HUMBAHAS, Livesumut.com – Lima dari enam fraksi DPRD Kabupaten Humbang Hasundutan menyampaikan Pemandangan Umum Fraksi atas Nota Pengantar Bupati tentang Rancangan Anggaran Pendapatan dan Belanja Daerah (R.APBD) Tahun Anggaran 2026 serta Rancangan Peraturan Daerah (Ranperda) tentang Perubahan atas Perda Nomor 1 Tahun 2024 tentang Pajak Daerah dan Retribusi Daerah.
Sidang paripurna ini digelar di Ruang Paripurna DPRD Humbahas, Rabu (5/11/2025), dan dipimpin langsung oleh Ketua DPRD Humbahas Parulian Simamora, didampingi Wakil Ketua Marsono Simamora dan Jessika Avelina Simamora. Hadir pula para anggota DPRD, Sekda Humbahas Christison Rudianto Marbun, M.Pd, serta sejumlah Kepala OPD.
Sebelum penyampaian pandangan umum, Ketua DPRD Parulian Simamora menanyakan nama-nama juru bicara dari masing-masing fraksi.
Pandangan umum Fraksi Golkar Solidaritas disampaikan oleh Maurib H. Lumban Gaol, S.A.B; dari Fraksi Hanura oleh Labuan Sihombing; Fraksi NasDem oleh Gerhana Tumanggor, S.Pd.K; Fraksi Gerindra oleh Bosfer T.R. Nababan, SH, M.Hum; dan Fraksi Gabungan oleh Tomos P. Purba, A.Md.
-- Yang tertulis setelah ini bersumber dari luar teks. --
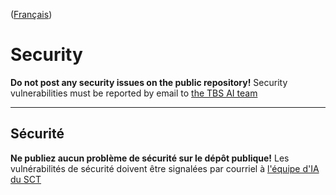 ([Français](#sécurité))

# Security

**Do not post any security issues on the public repository!** Security vulnerabilities must be reported by email to [the TBS AI team](mailto:ai-ia@tbs-sct.gc.ca)

______________________

## Sécurité

**Ne publiez aucun problème de sécurité sur le dépôt publique!** Les vulnérabilités de sécurité doivent être signalées par courriel à [l'équipe d'IA du SCT](mailto:ai-ia@tbs-sct.gc.ca)
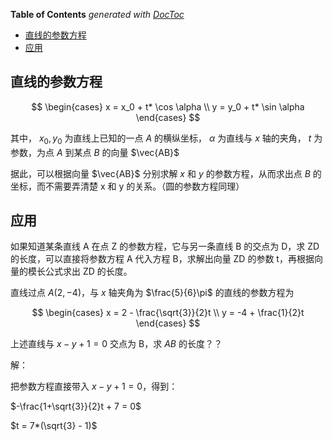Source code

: <!-- START doctoc generated TOC please keep comment here to allow auto update -->
<!-- DON'T EDIT THIS SECTION, INSTEAD RE-RUN doctoc TO UPDATE -->
**Table of Contents**  *generated with [DocToc](https://github.com/thlorenz/doctoc)*

- [直线的参数方程](#%E7%9B%B4%E7%BA%BF%E7%9A%84%E5%8F%82%E6%95%B0%E6%96%B9%E7%A8%8B)
- [应用](#%E5%BA%94%E7%94%A8)

<!-- END doctoc generated TOC please keep comment here to allow auto update -->

## 直线的参数方程

$$
\begin{cases}
x = x_0 + t* \cos \alpha \\
y = y_0 + t* \sin \alpha
\end{cases}
$$

其中， $x_0,y_0$ 为直线上已知的一点 $A$ 的横纵坐标， $\alpha$ 为直线与 $x$ 轴的夹角， $t$ 为参数，为点 $A$ 到某点 $B$ 的向量 $\vec{AB}$

据此，可以根据向量 $\vec{AB}$ 分别求解 $x$ 和 $y$ 的参数方程，从而求出点 $B$ 的坐标，而不需要弄清楚 x 和 y 的关系。（圆的参数方程同理）

## 应用

如果知道某条直线 A 在点 Z 的参数方程，它与另一条直线 B 的交点为 D，求 ZD 的长度，可以直接将参数方程 A 代入方程 B，求解出向量 ZD 的参数 t，再根据向量的模长公式求出 ZD 的长度。

直线过点 $A(2, -4)$，与 $x$ 轴夹角为 $\frac{5}{6}\pi$ 的直线的参数方程为

$$
\begin{cases}
x = 2 - \frac{\sqrt{3}}{2}t \\
y = -4 + \frac{1}{2}t
\end{cases}
$$

上述直线与 $x-y+1=0$ 交点为 B，求 $AB$ 的长度？？

解：

把参数方程直接带入 $x-y+1=0$，得到：

$-\frac{1+\sqrt{3}}{2}t + 7 = 0$

$t = 7*(\sqrt{3} - 1)$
Sementara itu, Fraksi Perindo tidak hadir pada rapat paripurna tersebut.
Setelah seluruh fraksi membacakan pandangan umumnya, Ketua DPRD Parulian Simamora menyerahkan dokumen resmi pemandangan umum kepada Bupati Humbahas, Dr. Oloan Paniaran Nababan, SH, MH.
Dalam pandangan umumnya, kelima fraksi menyampaikan apresiasi terhadap penyusunan R.APBD Tahun Anggaran 2026 dan Ranperda Perubahan Perda Nomor 1 Tahun 2024, karena dinilai telah disusun sesuai mekanisme serta peraturan perundang-undangan yang berlaku.
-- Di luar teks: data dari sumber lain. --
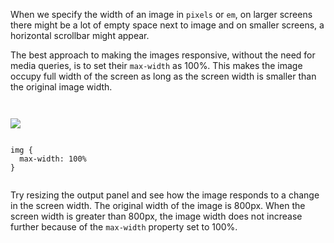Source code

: When we specify the width of
an image in `pixels` or `em`,
on larger screens there might
be a lot of empty space next
to image and on smaller screens,
a horizontal scrollbar might appear.

The best approach to making the
images responsive, without the need
for media queries, is to set their
`max-width` as 100%. This makes the
image occupy full width of the screen
as long as the screen width is
smaller than the original image width.

<codeblock language="css" type="lesson">
<code>
<panel language="html">
<img src="https://ucarecdn.com/e2eb3032-ba00-4896-ae03-87d75ab63871/">
</panel>
<panel language="css">
img {
  max-width: 100%
}
</panel>
</code>
</codeblock>

Try resizing the output panel
and
see how the image responds to
a change in the screen width.
The original width of the image
is 800px. When the screen width
is greater than 800px, the image
width does not increase further
because of the `max-width` property
set to 100%.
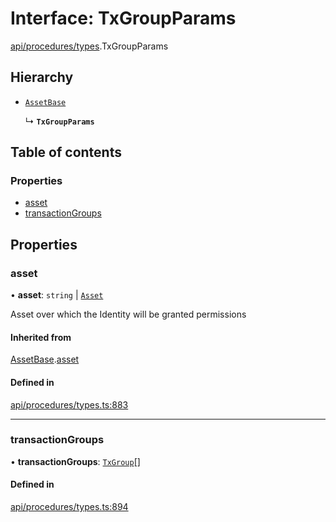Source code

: # Interface: TxGroupParams

[api/procedures/types](../wiki/api.procedures.types).TxGroupParams

## Hierarchy

- [`AssetBase`](../wiki/api.procedures.types.AssetBase)

  ↳ **`TxGroupParams`**

## Table of contents

### Properties

- [asset](../wiki/api.procedures.types.TxGroupParams#asset)
- [transactionGroups](../wiki/api.procedures.types.TxGroupParams#transactiongroups)

## Properties

### asset

• **asset**: `string` \| [`Asset`](../wiki/api.entities.Asset.Asset)

Asset over which the Identity will be granted permissions

#### Inherited from

[AssetBase](../wiki/api.procedures.types.AssetBase).[asset](../wiki/api.procedures.types.AssetBase#asset)

#### Defined in

[api/procedures/types.ts:883](https://github.com/PolymeshAssociation/polymesh-sdk/blob/46129005/src/api/procedures/types.ts#L883)

___

### transactionGroups

• **transactionGroups**: [`TxGroup`](../wiki/types.TxGroup)[]

#### Defined in

[api/procedures/types.ts:894](https://github.com/PolymeshAssociation/polymesh-sdk/blob/46129005/src/api/procedures/types.ts#L894)
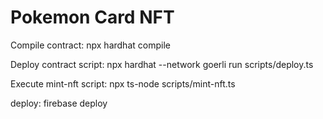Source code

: # Pokemon Card NFT

Compile contract:
npx hardhat compile

Deploy contract script:
npx hardhat --network goerli run scripts/deploy.ts

Execute mint-nft script:
npx ts-node scripts/mint-nft.ts

deploy:
firebase deploy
Namun demikian, dewan juga memberikan sejumlah catatan penting sebagai masukan bagi pemerintah daerah dalam mengelola keuangan dan pembangunan di tahun mendatang.
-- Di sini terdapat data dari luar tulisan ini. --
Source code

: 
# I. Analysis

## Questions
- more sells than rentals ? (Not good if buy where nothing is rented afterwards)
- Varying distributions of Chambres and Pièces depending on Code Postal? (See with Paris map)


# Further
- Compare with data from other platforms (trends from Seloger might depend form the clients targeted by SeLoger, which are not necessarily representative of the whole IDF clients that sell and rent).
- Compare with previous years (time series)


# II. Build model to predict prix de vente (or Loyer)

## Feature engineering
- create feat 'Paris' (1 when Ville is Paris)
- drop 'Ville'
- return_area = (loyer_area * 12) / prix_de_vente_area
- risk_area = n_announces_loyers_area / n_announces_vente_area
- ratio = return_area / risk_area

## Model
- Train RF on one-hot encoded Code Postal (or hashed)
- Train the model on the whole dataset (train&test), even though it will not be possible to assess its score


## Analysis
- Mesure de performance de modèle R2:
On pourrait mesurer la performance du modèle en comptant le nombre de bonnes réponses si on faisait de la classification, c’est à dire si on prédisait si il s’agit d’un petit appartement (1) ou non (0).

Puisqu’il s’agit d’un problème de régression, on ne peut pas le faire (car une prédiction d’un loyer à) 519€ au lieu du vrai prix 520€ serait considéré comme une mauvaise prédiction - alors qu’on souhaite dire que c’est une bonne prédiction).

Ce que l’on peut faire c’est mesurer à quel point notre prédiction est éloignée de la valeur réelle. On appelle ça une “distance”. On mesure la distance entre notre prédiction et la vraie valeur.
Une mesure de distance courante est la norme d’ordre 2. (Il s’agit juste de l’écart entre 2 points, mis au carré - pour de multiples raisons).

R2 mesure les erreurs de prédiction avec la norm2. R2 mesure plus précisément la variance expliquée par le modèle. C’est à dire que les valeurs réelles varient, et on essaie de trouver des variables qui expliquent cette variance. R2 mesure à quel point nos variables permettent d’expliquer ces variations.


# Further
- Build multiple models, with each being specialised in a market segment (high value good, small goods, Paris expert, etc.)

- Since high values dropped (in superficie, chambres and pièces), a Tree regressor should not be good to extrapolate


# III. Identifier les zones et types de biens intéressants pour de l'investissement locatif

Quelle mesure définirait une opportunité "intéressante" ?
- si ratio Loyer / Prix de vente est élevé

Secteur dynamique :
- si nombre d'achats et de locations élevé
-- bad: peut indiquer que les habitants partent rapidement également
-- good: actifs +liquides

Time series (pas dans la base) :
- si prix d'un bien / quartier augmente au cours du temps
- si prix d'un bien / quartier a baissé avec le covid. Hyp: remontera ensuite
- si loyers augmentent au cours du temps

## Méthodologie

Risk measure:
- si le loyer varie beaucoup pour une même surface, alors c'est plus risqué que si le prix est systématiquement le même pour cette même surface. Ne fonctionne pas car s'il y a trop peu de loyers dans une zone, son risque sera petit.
Secara umum, seluruh fraksi mendorong agar Pemkab Humbahas aktif merespons penurunan dana transfer pusat dengan langkah-langkah strategis, seperti menginventarisasi potensi pajak dan retribusi nonkonvensional serta mengoptimalkan aset daerah yang belum dimanfaatkan.
Mereka juga menekankan agar pemerintah memilah prioritas pembangunan di tengah keterbatasan anggaran, memastikan pembangunan tetap efektif, berkelanjutan, dan menyentuh kebutuhan masyarakat secara langsung.
Penurunan Pendapatan Asli Daerah (PAD) juga menjadi sorotan. Fraksi meminta pemerintah lebih inovatif dan aktif menggali sumber-sumber PAD baru, sembari memaksimalkan potensi penerimaan dan realisasi pajak yang ada.
Dalam hal belanja daerah, fraksi-fraksi DPRD Humbahas berharap ada pergeseran dari belanja administratif ke arah belanja produktif yang benar-benar memberi dampak bagi masyarakat.
Mereka juga menyoroti penggunaan Belanja Tidak Terduga (BTT) agar mekanisme dan pemanfaatannya dijalankan dengan jelas dan transparan.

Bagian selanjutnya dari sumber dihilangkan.